Madame Sherri | New Hampshire’s Most Eccentric Resident?
Madame Sherri’s Castle Ruins Take a drive down the Gulf Road in West Chesterfield, New Hampshire, some time. It’s an enchanting landscape — horses running through sun-drenched fields, steep green hills dotted with small white houses. Further down the road, you’re enveloped by woods and wetlands. The driving here is somewhat questionable, and you have […]
Photo Credit : Photo Courtesy of Brattleboro Historical Society
Madame Sherri’s Castle Ruins
Take a drive down the Gulf Road in West Chesterfield, New Hampshire, some time. It’s an enchanting landscape — horses running through sun-drenched fields, steep green hills dotted with small white houses. Further down the road, you’re enveloped by woods and wetlands. The driving here is somewhat questionable, and you have every right to be concerned about your vehicle’s undercarriage. But at last, you find the car park for the Madame Sherri Forest.
You disembark, walk over a small bridge traversing an algae-choked pond, travel up a short path, and stop. There, in front of you, is a massive stone staircase, seemingly leading into thin air. Behind are the remains of a luxurious house, and a huge lawn, steadily being reclaimed by the forest.
Welcome to the world of Madame Sherri.
Of all of the local legends I’ve encountered, nothing seems to have hit the popular nerve as much as this particular eccentric New Hampshire resident. When you mention Madame Sherri — some five decades after her demise — someone in the room will suddenly speak up, and offer an anecdote. The thing is, though, as with most legends, many of the stories are spurious. There are tales of her running a brothel, of hobnobbing with Al Capone and Supreme Court justice Harlan F. Stone. Gleaning the truth from these tales is a difficult task, to say the least.
Madame Sherri was born Antoinette Bramare in 1878 in Paris. That year also marked a peculiar astronomical phenomenon; for a week, a weird corkscrew-shaped pillar of light appeared above the city’s skyline. She could not have asked for a better entrance.
Sherri originally trained as a seamstress, but also performed on stage as Antoinette DeLilas, dancing in some of the trendiest clubs in France.
In 1909, she struck up a relationship with one Anthony Macaluso, who was traveling under the pseudonym Andre Reila. Macaluso was an American expatriate who had fled to Europe after being indicted in an infamous blackmailing case. The two hit it off immediately, and got married.
The couple decided to return to America in 1911, boarding the White Star liner Oceania, headed for New York City. As Macaluso was still a fugitive, an elaborate cover story was concocted, involving a prominent Italian diplomatic family and an awkward meeting with Madame’s new in-laws.

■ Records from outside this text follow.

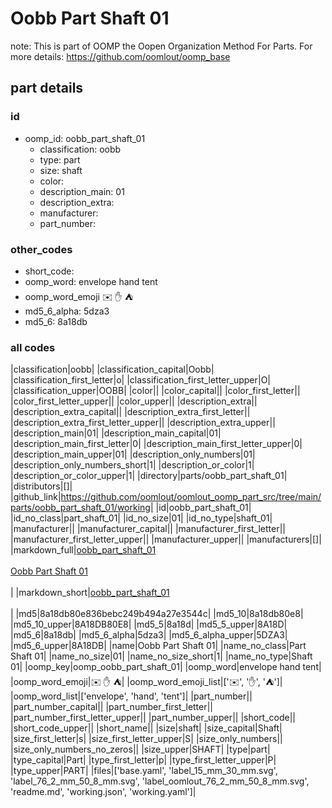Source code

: # Oobb Part Shaft 01  

note: This is part of OOMP the Oopen Organization Method For Parts. For more details: https://github.com/oomlout/oomp_base

##  part details





### id
* oomp_id: oobb_part_shaft_01
  * classification: oobb
  * type: part
  * size: shaft
  * color: 
  * description_main: 01
  * description_extra: 
  * manufacturer: 
  * part_number: 

### other_codes
* short_code: 
* oomp_word: envelope hand tent
* oomp_word_emoji :envelope: :hand: :tent:
* md5_6_alpha: 5dza3
* md5_6: 8a18db

### all codes 
|classification|oobb|
|classification_capital|Oobb|
|classification_first_letter|o|
|classification_first_letter_upper|O|
|classification_upper|OOBB|
|color||
|color_capital||
|color_first_letter||
|color_first_letter_upper||
|color_upper||
|description_extra||
|description_extra_capital||
|description_extra_first_letter||
|description_extra_first_letter_upper||
|description_extra_upper||
|description_main|01|
|description_main_capital|01|
|description_main_first_letter|0|
|description_main_first_letter_upper|0|
|description_main_upper|01|
|description_only_numbers|01|
|description_only_numbers_short|1|
|description_or_color|1|
|description_or_color_upper|1|
|directory|parts/oobb_part_shaft_01|
|distributors|[]|
|github_link|https://github.com/oomlout/oomlout_oomp_part_src/tree/main/parts/oobb_part_shaft_01/working|
|id|oobb_part_shaft_01|
|id_no_class|part_shaft_01|
|id_no_size|01|
|id_no_type|shaft_01|
|manufacturer||
|manufacturer_capital||
|manufacturer_first_letter||
|manufacturer_first_letter_upper||
|manufacturer_upper||
|manufacturers|[]|
|markdown_full|[oobb_part_shaft_01](https://github.com/oomlout/oomlout_oomp_part_src/tree/main/parts/oobb_part_shaft_01/working)<br>[](https://github.com/oomlout/oomlout_oomp_part_src/tree/main/parts/oobb_part_shaft_01/working)<br>[Oobb Part Shaft 01](https://github.com/oomlout/oomlout_oomp_part_src/tree/main/parts/oobb_part_shaft_01/working)<br><br>|
|markdown_short|[oobb_part_shaft_01](https://github.com/oomlout/oomlout_oomp_part_src/tree/main/parts/oobb_part_shaft_01/working)<br><br>|
|md5|8a18db80e836bebc249b494a27e3544c|
|md5_10|8a18db80e8|
|md5_10_upper|8A18DB80E8|
|md5_5|8a18d|
|md5_5_upper|8A18D|
|md5_6|8a18db|
|md5_6_alpha|5dza3|
|md5_6_alpha_upper|5DZA3|
|md5_6_upper|8A18DB|
|name|Oobb Part Shaft 01|
|name_no_class|Part Shaft 01|
|name_no_size|01|
|name_no_size_short|1|
|name_no_type|Shaft 01|
|oomp_key|oomp_oobb_part_shaft_01|
|oomp_word|envelope hand tent|
|oomp_word_emoji|:envelope: :hand: :tent:|
|oomp_word_emoji_list|[':envelope:', ':hand:', ':tent:']|
|oomp_word_list|['envelope', 'hand', 'tent']|
|part_number||
|part_number_capital||
|part_number_first_letter||
|part_number_first_letter_upper||
|part_number_upper||
|short_code||
|short_code_upper||
|short_name||
|size|shaft|
|size_capital|Shaft|
|size_first_letter|s|
|size_first_letter_upper|S|
|size_only_numbers||
|size_only_numbers_no_zeros||
|size_upper|SHAFT|
|type|part|
|type_capital|Part|
|type_first_letter|p|
|type_first_letter_upper|P|
|type_upper|PART|
|files|['base.yaml', 'label_15_mm_30_mm.svg', 'label_76_2_mm_50_8_mm.svg', 'label_oomlout_76_2_mm_50_8_mm.svg', 'readme.md', 'working.json', 'working.yaml']|
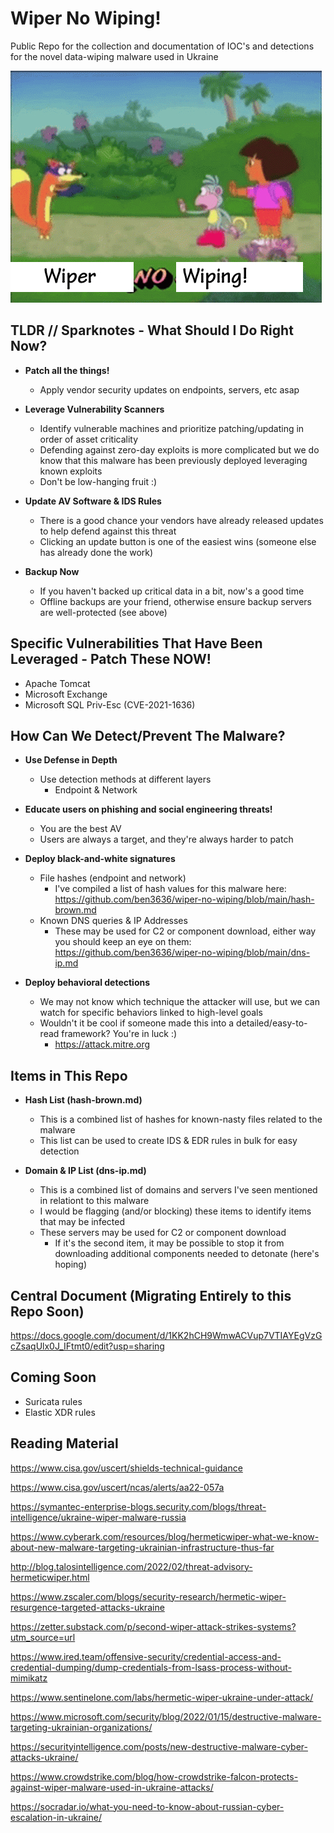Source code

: # Wiper No Wiping!
Public Repo for the collection and documentation of IOC's and detections for the novel data-wiping malware used in Ukraine

![alt text](https://github.com/ben3636/wiper-no-wiping/blob/main/image.jpg)

## TLDR // Sparknotes - What Should I Do Right Now?
* **Patch all the things!**
   * Apply vendor security updates on endpoints, servers, etc asap

* **Leverage Vulnerability Scanners**
   * Identify vulnerable machines and prioritize patching/updating in order of asset criticality
   * Defending against zero-day exploits is more complicated but we do know that this malware has been previously deployed leveraging known exploits
   * Don't be low-hanging fruit :)

* **Update AV Software & IDS Rules**
   * There is a good chance your vendors have already released updates to help defend against this threat
   * Clicking an update button is one of the easiest wins (someone else has already done the work)

* **Backup Now**
   * If you haven't backed up critical data in a bit, now's a good time
   * Offline backups are your friend, otherwise ensure backup servers are well-protected (see above)



## Specific Vulnerabilities That Have Been Leveraged - Patch These NOW!
* Apache Tomcat
* Microsoft Exchange
* Microsoft SQL Priv-Esc (CVE-2021-1636)



## How Can We Detect/Prevent The Malware?
* **Use Defense in Depth**
   * Use detection methods at different layers
      * Endpoint & Network 
* **Educate users on phishing and social engineering threats!**
   * You are the best AV
   * Users are always a target, and they're always harder to patch

* **Deploy black-and-white signatures**
   * File hashes (endpoint and network)
      * I've compiled a list of hash values for this malware here: https://github.com/ben3636/wiper-no-wiping/blob/main/hash-brown.md
   * Known DNS queries & IP Addresses
      * These may be used for C2 or component download, either way you should keep an eye on them: https://github.com/ben3636/wiper-no-wiping/blob/main/dns-ip.md

* **Deploy behavioral detections**
   * We may not know which technique the attacker will use, but we can watch for specific behaviors linked to high-level goals
   * Wouldn't it be cool if someone made this into a detailed/easy-to-read framework? You're in luck :)
      * https://attack.mitre.org



## Items in This Repo
* **Hash List (hash-brown.md)**
   * This is a combined list of hashes for known-nasty files related to the malware
   * This list can be used to create IDS & EDR rules in bulk for easy detection

* **Domain & IP List (dns-ip.md)**
   * This is a combined list of domains and servers I've seen mentioned in relationt to this malware
   * I would be flagging (and/or blocking) these items to identify items that may be infected
   * These servers may be used for C2 or component download
      * If it's the second item, it may be possible to stop it from downloading additional components needed to detonate (here's hoping)

## Central Document (Migrating Entirely to this Repo Soon)
https://docs.google.com/document/d/1KK2hCH9WmwACVup7VTIAYEgVzGcZsaqUlx0J_IFtmt0/edit?usp=sharing


## Coming Soon
* Suricata rules
* Elastic XDR rules



## Reading Material

https://www.cisa.gov/uscert/shields-technical-guidance

https://www.cisa.gov/uscert/ncas/alerts/aa22-057a

https://symantec-enterprise-blogs.security.com/blogs/threat-intelligence/ukraine-wiper-malware-russia

https://www.cyberark.com/resources/blog/hermeticwiper-what-we-know-about-new-malware-targeting-ukrainian-infrastructure-thus-far

http://blog.talosintelligence.com/2022/02/threat-advisory-hermeticwiper.html

https://www.zscaler.com/blogs/security-research/hermetic-wiper-resurgence-targeted-attacks-ukraine

https://zetter.substack.com/p/second-wiper-attack-strikes-systems?utm_source=url

https://www.ired.team/offensive-security/credential-access-and-credential-dumping/dump-credentials-from-lsass-process-without-mimikatz

https://www.sentinelone.com/labs/hermetic-wiper-ukraine-under-attack/

https://www.microsoft.com/security/blog/2022/01/15/destructive-malware-targeting-ukrainian-organizations/

https://securityintelligence.com/posts/new-destructive-malware-cyber-attacks-ukraine/

https://www.crowdstrike.com/blog/how-crowdstrike-falcon-protects-against-wiper-malware-used-in-ukraine-attacks/

https://socradar.io/what-you-need-to-know-about-russian-cyber-escalation-in-ukraine/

The ruse worked, and the Big Apple press ate it up. “Tears of bride melt young Riela’s family,” ran the headline in the New York World, describing the fictional encounter on the dock.
Andre and Antoinette settled into New York society, and opened a millinery on 42nd Street, designing costumes for the brightest lights on Broadway, including outfitting the Zeigfeld Follies.
It wasn’t until July of 1912 that Reila’s past came back to haunt him, due to a genuinely astonishing coincidence. On Wednesday, July 3rd, he told police at the West 57th Street station that jewels, worth between $12,000 and $30,000, had been stolen from his wife by a servant. Due to the enormity of the theft, the Deputy Commissioner assigned one Captain Gloster to the case, who in turn secured the help of Detective Fitzsimmons, from the District Attorney’s office. While interviewing Reila, Fitzsimmons had a sudden revelation, and yelled, “you’re Anthony Macaluso!” before promptly placing him under arrest.
Reila was incarcerated in the infamous New York City prison, “The Tombs,” for a few days, before being released on bail. Ultimately, the charges against him were dropped, due to lack of evidence.
With his name cleared, Reila began to pursue his dancing career in earnest, while Antoinette continued designing elaborate costumes for the stage.
In 1916, Antoinette decided she needed a new, flashier name to attract business. She had always been an avid admirer of Otto Hauerbach’s play, “Madame Sherry,” and decided to adopt the moniker for her husband and herself. Accordingly, on November 10th of that year, she marched into the New York City Registry and made arrangements to open a business under the name “Andre-Sherri.”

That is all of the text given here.